Noi felici pochi di Patrizio Bati
Recensioni: 4/5

Il grande esordio di uno scrittore che non può esistere con la sua vera identità.

«Se eravamo finiti in quel casino, la colpa era di Andrea. Era stato lui a mettersi alla guida da ubriaco. Lui a ignorare le mie richieste di fermarsi. Lui a tagliare le curve come un pazzo. Lui a farci finire fuori strada.
Però, nonostante tutto, lo capivo... anche io ne avevo fatte, di cazzate...
Stadio droga, risse: noi ne uscivamo sempre indenni. Eravamo dei privilegiati.
Protetti da una speciale immuità, acquisita dalla nascita, che ci avrebbe condotto verso il successo a cui eravamo destinati.»

Tutte le persone di cui si parla nelle scene di violenza descritte in queste pagine sono state realmente aggredite e malmenate, in un passato così scabroso e delirante da non poter essere rievocato che in forma romanzata, in un libro che porta all'estremo l'autofiction letteraria italiana. Sono cresciuti insieme, Patrizio, Angelo e Andrea. Sfrontati rampolli della "Romabene", vissuti nella consapevolezza di avere il diritto, sempre e comunque, di soddisfare i propri desideri. Figli modello di magistrati, professori e medici, sono teppisti, fascisti e psicopatici: praticano – con meticolosa e sistematica ferocia – atti di violenza su vittime indifese, quasi sempre scelte a caso. Risse, aggressioni, pestaggi. Sangue. Sangue su zigomi, mani e asfalto. Immacolate soltanto le camicie su misura (bianche o celesti, button down, cotone egiziano ritorto con cuciture doppie all'inglese), sacre per loro come le vacche per gli indiani.
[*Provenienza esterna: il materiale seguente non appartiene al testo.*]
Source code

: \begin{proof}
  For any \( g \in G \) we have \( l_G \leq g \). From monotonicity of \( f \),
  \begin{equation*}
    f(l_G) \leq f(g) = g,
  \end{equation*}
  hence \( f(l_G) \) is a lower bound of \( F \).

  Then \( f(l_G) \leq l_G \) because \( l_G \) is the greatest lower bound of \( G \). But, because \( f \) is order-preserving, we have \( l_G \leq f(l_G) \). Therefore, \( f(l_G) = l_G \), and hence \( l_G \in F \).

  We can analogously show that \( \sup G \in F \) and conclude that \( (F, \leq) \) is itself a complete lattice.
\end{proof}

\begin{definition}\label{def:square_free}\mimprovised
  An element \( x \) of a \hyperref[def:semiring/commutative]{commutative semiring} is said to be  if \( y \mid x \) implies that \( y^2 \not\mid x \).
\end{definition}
Ragazzi legati da un vincolo d'amicizia e di complicità che pare indissolubile ma che un'estate, ubriachi dopo la discoteca, un incidente rischia di compromettere per sempre: l'auto esce di strada tra il Circeo e l'Argentario, restando in bilico aggrappata a una roccia. Anni di feste, discoteche, stadio, trasferte, cori, risse e braccia tese – anni di vita condivisa – non bastano a farli restare uniti in una situazione che si aggrava col passare dei minuti. Pagine travolgenti. L'urlo di rabbia di ragazzi intrappolati nel silenzio di famiglie benestanti, tenute insieme da sorrisi di facciata. Anatomia di una generazione di psycopariolini. Una narrazione potente e maleducata che ha il coraggio di affrontare la violenza a viso aperto e di mostrare il rovescio delle cose: la meglio gioventù e i suoi peggiori istinti. La scrittura è netta, feroce, pulita, martellante. )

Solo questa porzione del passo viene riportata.